You might have had the anti boxing and unboxing rhetoric pounded into your head.
In the .NET world they’re often mentioned as an unfortunate side-effect of backwards compatibility. A reminder of life before generics…
…before Linq. *shudder*
Let’s take a look at 7 of the reasons why programmers beat up on boxing.
1. Boxed values take up more memory.
A boxed value resides in the heap. That means that we need a pointer (32b or 64b) from the stack to our reference-type in the heap as a well as a sync block index(32b).
This means a boxed int32 now takes up between 92b or 128b.
3-4 times the space!
Ouch!
2. Boxed values require an additional read
Values on the stack are right there. Stick and move, stick and move!
To fetch a boxed value you must first get the pointer, then look up the object.
This means boxed values are slower, in addition to being larger.
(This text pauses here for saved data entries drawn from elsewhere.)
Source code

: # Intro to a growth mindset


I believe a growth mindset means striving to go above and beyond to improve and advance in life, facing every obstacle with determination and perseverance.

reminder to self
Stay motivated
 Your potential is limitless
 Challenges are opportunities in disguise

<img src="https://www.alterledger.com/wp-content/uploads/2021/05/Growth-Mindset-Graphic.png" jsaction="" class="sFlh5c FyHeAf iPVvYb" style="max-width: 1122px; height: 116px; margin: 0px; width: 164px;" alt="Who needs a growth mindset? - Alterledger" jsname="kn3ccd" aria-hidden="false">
Stick and move, stick and move!
3. Short-lived values clog the heap
When an item is popped of the stack. It’s gone. Gone Daddy Gone.
In contrast, unused boxed values pile up in the heap until the garbage collector decides to do something about it.
4. Boxing and unboxing operations takes time/cpu
Boxing requires allocating space in the heap and copying the value from the stack.
Unboxing is cheaper since you just need to get the address of the fields inside the boxed instance and you can skip the allocation, but you usually end up copying the value data from the heap back to the stack if you want to use it.
According to MSDN: “[Boxing] can take up to 20 times longer than a simple reference assignment. When unboxing, the casting process can take four times as long as an assignment.”
5. Casting
Casting isn’t free, but it’s generally considered to be in the “Don’t worry about it” category of performance hits. Use a profiler people!
The real problem with casting is that you get no compile type safety checks. Check ahead or be smote by InvalidCastExceptions.
6. Implicit Boxing
Okay, so boxing/unboxing is big, slow, and ugly…but it’s also sneaky!
Consider the following code:
1 2 3 4 5 |
var collection = new ArrayList(); for(var i = 99; i > 0; i--) { collection.Add(i); } |
It looks innocuous enough, but that “Add” function ends up performing 99 box operations.
Here’s the relevant IL:
1 2 3 4 5 6 7 8 9 10 11 12 13 14 15 16 17 |
IL_0000: newobj instance void [mscorlib]System.Collections.ArrayList::.ctor() IL_0005: stloc.0 IL_0006: ldc.i4.s 99 IL_0008: stloc.1 IL_0009: br.s IL_001c IL_000b: ldloc.0 IL_000c: ldloc.1 IL_000d: box [mscorlib]System.Int32 IL_0012: callvirt instance int32 [mscorlib]System.Collections.ArrayList::Add(object) IL_0017: pop IL_0018: ldloc.1 IL_0019: ldc.i4.1 IL_001a: sub IL_001b: stloc.1 IL_001c: ldloc.1 IL_001d: ldc.i4.0 IL_001e: bgt.s IL_000b |
This is one of the reasons why using an ArrayList will get your wrist slapped in a code review.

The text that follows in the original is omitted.